- vittorio baccelli - i racconti -

- per la prima volta appare l'Inquisitore, questo racconto vuol essere un omaggio a Evangelisti, ma Eymerich farà la sua comparsa altre volte, ed anche Elisabetta sarà un personaggio destinato ad evolversi- pubblicato nelle edizioni OLFA di ferrara - fa parte della raccolta "storie di fine millennio" -

L’INQUISITORE

Dormivo nella stanza che fu di Giacomo, quella con i muri a stucco di color mattone chiaro e con gli angoli delle pareti stondati. Io adolescente solo nella mia camera coi quadri antichi a tenermi compagnia; quella dei miei genitori dall’altro lato dell’appartamento. Sognai Elisabetta: alta, bionda, con un fisico perfetto, statuario, ma il viso era la cosa più fantastica. Lineamenti sottili ma labbra carnose, il tutto luminosissimo, talmente splendente che i contorni risultavano evanescenti malgrado i miei sforzi di mettere a fuoco la vista. Portava tuniche di seta semitrasparenti, sempre agitate da leggere brezze, che mutavano di colore.

Avevo il suo sorriso stampato nella memoria, il sogno era ricorrente, ogni tre, quattro giorni c’incontravamo in posti sempre diversi: aule con divani, biblioteche stile ‘800, campi di grano dorato, pinete, spiagge assolate. Mai nessuno ci disturbò in quei primi incontri. Se eravamo all’aperto talvolta scorgevo dei bambini in lontananza intenti nei loro giochi. Di notte una volta vidi sorgere due lune.

Devo confessare che non vedevo l’ora di mettermi sotto le coperte e speravo d’incontrarla ancora una volta. Le raccontavo le mie giornate, la scuola, gli amici, cosa avrei voluto fare ed essere da grande. Mi ascoltava interessata, sorrideva, mi dava consigli, mai volle parlare di sé, di dove abitava, cosa faceva quando non eravamo insieme, della sua famiglia, delle sue amicizie, della sua vita: solo il nome sapevo di lei. Passeggiavamo nelle case e nei giardini, sostavamo nei boschi, ci rincorrevamo giocando, alle volte le nostre labbra si sfioravano ed i nostri corpi si toccavano: in quei momenti ero al settimo cielo!

La cosa andava avanti ormai da tre anni, una sera eravamo seduti nel giardino della Torre Guinigi, quando dalle scale salì un frate, alto, severo, incappucciato in un saio bianco. Una sensazione di gelo, mai provata, s’impadronì delle mie membra a quella inattesa intrusione. Mentre mi sentivo a disagio come non mai, vidi il sorriso di Elisabetta scomparire dalle sue labbra. Il frate puntò un dito contro di lei e mormorò una sola parola: “millennium”. Inorridito fissavo i lineamenti di lei che piano piano si dissolvevano emanando una nebbiolina grigia: la tunica e tutto il corpo scomparvero, la nebbiolina grigia divenne dorata e la brezza del tramonto la portò via. Rimasi attonito, pietrificato ….. mi girai, anche il frate non c’era più. Seppi che era l’inquisitore ed anche il suo nome fu chiaro nella mia mente. Dalla Torre non si vedeva più il bellissimo panorama al tramonto che avevamo ammirato fino a pochi istanti prima, ma in basso si stava formando una enorme, incomprensibile macchina con lame rotanti in ogni direzione che si espandeva velocissima finché non coprì l’orizzonte che si era fatto di un minaccioso rosso cupo. Mi accorsi con stupore che anche la torre era cambiata, era divenuta molto più grande ed era costituita da enormi pietre di un nero totale.

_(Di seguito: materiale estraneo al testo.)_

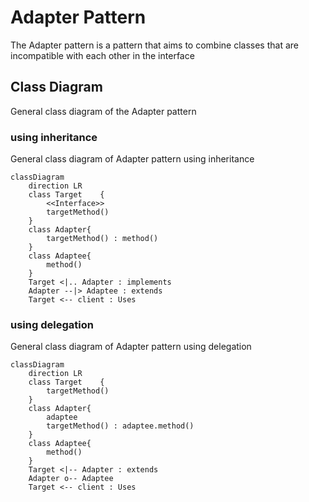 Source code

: # Adapter Pattern

The Adapter pattern is a pattern that aims to combine classes that are incompatible with each other in the interface

## Class Diagram

General class diagram of the Adapter pattern

### using inheritance

General class diagram of Adapter pattern using inheritance

```mermaid
classDiagram
    direction LR
    class Target    {
        <<Interface>>
        targetMethod()
    }
    class Adapter{
        targetMethod() : method()
    }
    class Adaptee{
        method()
    }
    Target <|.. Adapter : implements
    Adapter --|> Adaptee : extends
    Target <-- client : Uses
```

### using delegation

General class diagram of Adapter pattern using delegation

```mermaid
classDiagram
    direction LR
    class Target    {
        targetMethod()
    }
    class Adapter{
        adaptee
        targetMethod() : adaptee.method()
    }
    class Adaptee{
        method()
    }
    Target <|-- Adapter : extends
    Adapter o-- Adaptee
    Target <-- client : Uses
```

Un brontolio di tuoni s’udiva in lontananza e s’avvicinava mentre i primi lampi sfolgoravano. Madido di sudore mi risvegliai, ero in preda alla febbre. Fu l’ultima volta che vidi Elisabetta in sogno.

Dopo pochi giorni la mia famiglia lasciò la bellissima casa di Puccini per trasferirsi in una orrenda villetta a Sant’Anna, alla periferia di Lucca. In quella che fu la mia bellissima casa di corte San Lorenzo ora c’è il museo pucciniano. Sono passati quaranta anni ed io ho incontrato Elisabetta altre due volte: a Urbino nel castello di Re Federico ed in Villa Bottini.